Invasive Klebsiella liver abscess (KLA) syndrome is a distinct clinical entity characterized by monomicrobial bacteremia, liver abscess and metastatic infections. It typically affects diabetics and occurs in the absence of hepatobiliary disease. This syndrome occurs predominantly in Southeast Asia especially Taiwan with more recent global occurrence. About 12% of patients develop metastatic complications commonly manifested as endophthalmitis, meningitis or brain abscess. Septic arthritis is a lesser known but possible complication. K1/ K2 capsular strains and hypermucoviscous phenotype contribute to invasive potential.
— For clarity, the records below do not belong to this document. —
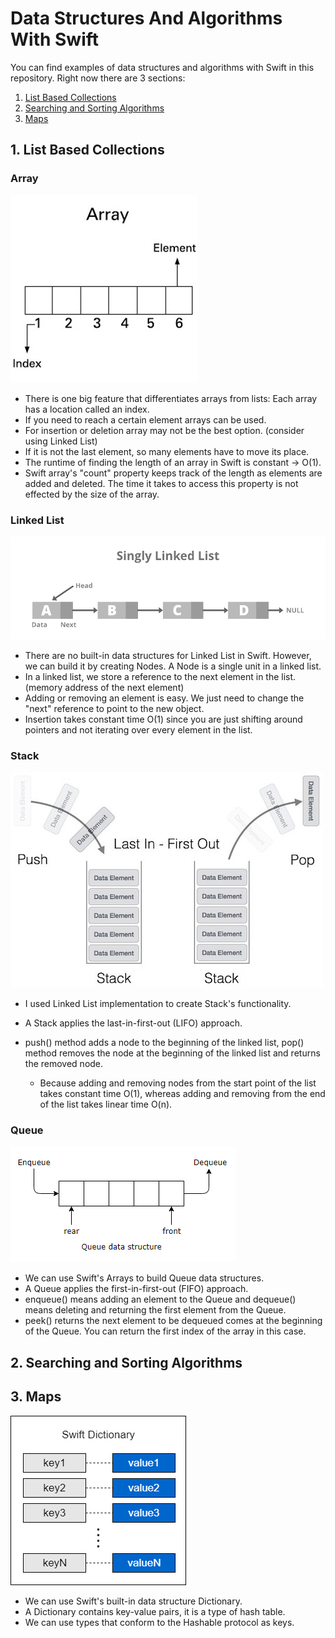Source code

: # Data Structures And Algorithms With Swift

You can find examples of data structures and algorithms with Swift in this repository. Right now there are 3 sections: 

  1. <a href="https://github.com/EKrkmz/DataStructuresAndAlgorithmsWithSwift/new/main?readme=1#1-list-based-collections">List Based Collections</a>
  2. <a href="https://github.com/EKrkmz/DataStructuresAndAlgorithmsWithSwift/new/main?readme=1#2-searching-and-sorting-algorithms">Searching and Sorting Algorithms </a>
  3. <a href="https://github.com/EKrkmz/DataStructuresAndAlgorithmsWithSwift/new/main?readme=1#3-maps">Maps</a>
  

## 1. List Based Collections


### Array

<img src="/images/array.jpeg">

- There is one big feature that differentiates arrays from lists: Each array has a location called an index.
- If you need to reach a certain element arrays can be used. 
- For insertion or deletion array may not be the best option. (consider using Linked List)
- If it is not the last element, so many elements have to move its place.
- The runtime of finding the length of an array in Swift is constant -> O(1).
- Swift array's "count" property keeps track of the length as elements are added and deleted. The time it takes to access this property is not effected by the size of the array.

### Linked List
<img src="/images/linkedlist.png">

- There are no built-in data structures for Linked List in Swift. However, we can build it by creating Nodes. A Node is a single unit in a linked list.
- In a linked list, we store a reference to the next element in the list. (memory address of the next element)
- Adding or removing an element is easy. We just need to change the "next" reference to point to the new object.
- Insertion takes constant time O(1) since you are just shifting around pointers and not iterating over every element in the list.

### Stack 

<img src="/images/stack.jpeg">

- I used Linked List implementation to create Stack's functionality.
- A Stack applies the last-in-first-out (LIFO) approach.
- push() method adds a node to the beginning of the linked list, pop() method removes the node at the beginning of the linked list and returns the removed node.
  
  - Because adding and removing nodes from the start point of the list takes constant time O(1), whereas adding and removing from the end of the list takes linear time O(n).

### Queue

<img src="/images/queue.png">

- We can use Swift's Arrays to build Queue data structures.
- A Queue applies the first-in-first-out (FIFO) approach.
- enqueue() means adding an element to the Queue and dequeue() means deleting and returning the first element from the Queue.
- peek() returns the next element to be dequeued comes at the beginning of the Queue. You can return the first index of the array in this case.

## 2. Searching and Sorting Algorithms

## 3. Maps

<img src="/images/dictionary.png">

- We can use Swift's built-in data structure Dictionary. 
- A Dictionary contains key-value pairs, it is a type of hash table.
- We can use types that conform to the Hashable protocol as keys. 
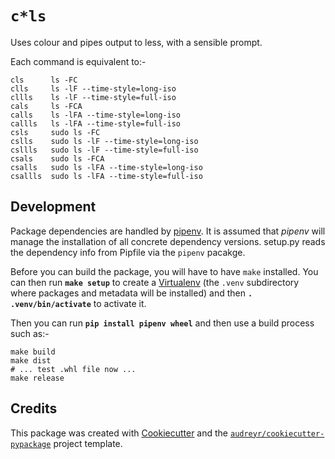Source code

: `c*ls`
======

Uses colour and pipes output to less, with a sensible prompt.

Each command is equivalent to:-

    cls      ls -FC
    clls     ls -lF --time-style=long-iso
    cllls    ls -lF --time-style=full-iso
    cals     ls -FCA
    calls    ls -lFA --time-style=long-iso
    callls   ls -lFA --time-style=full-iso
    csls     sudo ls -FC
    cslls    sudo ls -lF --time-style=long-iso
    csllls   sudo ls -lF --time-style=full-iso
    csals    sudo ls -FCA
    csalls   sudo ls -lFA --time-style=long-iso
    csallls  sudo ls -lFA --time-style=full-iso

Development
-----------

Package dependencies are handled by [pipenv](https://pipenv.kennethreitz.org/).
It is assumed that *pipenv* will manage the installation of all concrete
dependency versions.  setup.py reads the dependency info from Pipfile
via the `pipenv` pacakge.

Before you can build the package, you will have to have `make`
installed.  You can then run **`make setup`** to create a [Virtualenv][]
(the `.venv` subdirectory where packages and metadata will be installed)
and then **`. .venv/bin/activate`** to activate it.

Then you can run **`pip install pipenv wheel`** and then use a build
process such as:-

    make build
    make dist
    # ... test .whl file now ...
    make release

Credits
-------

This package was created with [Cookiecutter][] and the [`audreyr/cookiecutter-pypackage`][pp]
project template.

  [Cookiecutter]: https://github.com/audreyr/cookiecutter
  [pp]: https://github.com/audreyr/cookiecutter-pypackage
  [Virtualenv]: http://packaging.python.org/guides/installing-using-pip-and-virtual-environments

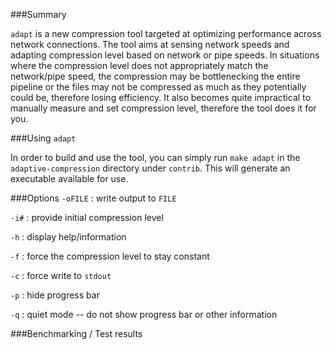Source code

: ###Summary

`adapt` is a new compression tool targeted at optimizing performance across network connections. The tool aims at sensing network speeds and adapting compression level based on network or pipe speeds.
In situations where the compression level does not appropriately match the network/pipe speed, the compression may be bottlenecking the entire pipeline or the files may not be compressed as much as they potentially could be, therefore losing efficiency. It also becomes quite impractical to manually measure and set compression level, therefore the tool does it for you.

###Using `adapt`

In order to build and use the tool, you can simply run `make adapt` in the `adaptive-compression` directory under `contrib`. This will generate an executable available for use.

###Options
`-oFILE` : write output to `FILE`

`-i#`    : provide initial compression level

`-h`     : display help/information

`-f`     : force the compression level to stay constant

`-c`     : force write to `stdout`

`-p`     : hide progress bar

`-q`     : quiet mode -- do not show progress bar or other information

###Benchmarking / Test results
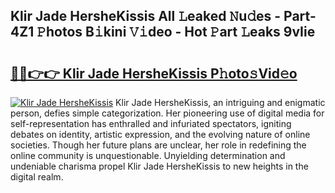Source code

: ## Klir Jade HersheKissis All 𝙻eaked 𝙽u𝚍es - Part-4Z1 𝙿hotos B𝚒kini 𝚅𝚒deo - Hot 𝙿art 𝙻eaks 9vIie

# <h2><a href="http://ld439ga.urlbe.top/?page=Klir+Jade+HersheKissis">🔗🔗👉👉 Klir Jade HersheKissis P𝚑oto𝚜Vid𝚎o</a></h2>

[![Klir Jade HersheKissis](https://i.imgur.com/eBuTRDB.gif)](http://ld439ga.urlbe.top/?page=Klir+Jade+HersheKissis)
Klir Jade HersheKissis, an intriguing and enigmatic person, defies simple categorization. Her pioneering use of digital media for self-representation has enthralled and infuriated spectators, igniting debates on identity, artistic expression, and the evolving nature of online societies. Though her future plans are unclear, her role in redefining the online community is unquestionable. Unyielding determination and undeniable charisma propel Klir Jade HersheKissis to new heights in the digital realm.

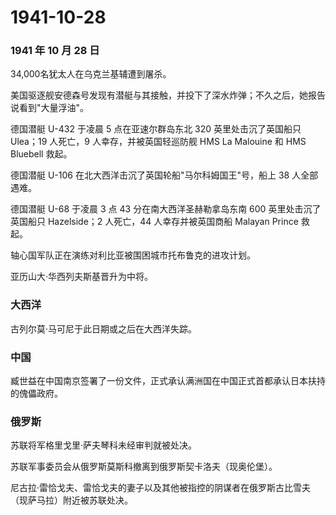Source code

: # 1941-10-28

### 1941 年 10 月 28 日

34,000名犹太人在乌克兰基辅遭到屠杀。

美国驱逐舰安德森号发现有潜艇与其接触，并投下了深水炸弹；不久之后，她报告说看到"大量浮油"。

德国潜艇 U-432 于凌晨 5 点在亚速尔群岛东北 320 英里处击沉了英国船只
Ulea；19 人死亡，9 人幸存，并被英国轻巡防舰 HMS La Malouine 和 HMS
Bluebell 救起。

德国潜艇 U-106 在北大西洋击沉了英国轮船"马尔科姆国王"号，船上 38
人全部遇难。

德国潜艇 U-68 于凌晨 3 点 43 分在南大西洋圣赫勒拿岛东南 600
英里处击沉了英国船只 Hazelside；2 人死亡，44 人幸存并被英国商船 Malayan
Prince 救起。

轴心国军队正在演练对利比亚被围困城市托布鲁克的进攻计划。

亚历山大·华西列夫斯基晋升为中将。

### 大西洋

古列尔莫·马可尼于此日期或之后在大西洋失踪。

### 中国

臧世益在中国南京签署了一份文件，正式承认满洲国在中国正式首都承认日本扶持的傀儡政府。

### 俄罗斯

苏联将军格里戈里·萨夫琴科未经审判就被处决。

苏联军事委员会从俄罗斯莫斯科撤离到俄罗斯契卡洛夫（现奥伦堡）。

尼古拉·雷恰戈夫、雷恰戈夫的妻子以及其他被指控的阴谋者在俄罗斯古比雪夫（现萨马拉）附近被苏联处决。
Antibiotic treatment combined with percutaneous drainage of liver abscess is the treatment of choice. Overall outcome is usually favorable but mortality rate up to 11% has been reported.
Awareness of the condition coupled with high index of suspicion is essential for early recognition of KLA syndrome. Prompt treatment is needed to reduce mortality and morbidity particularly when meningitis or endophthalmitis are seen. Constant surveillance for metastatic disease is recommended based on clinical symptoms.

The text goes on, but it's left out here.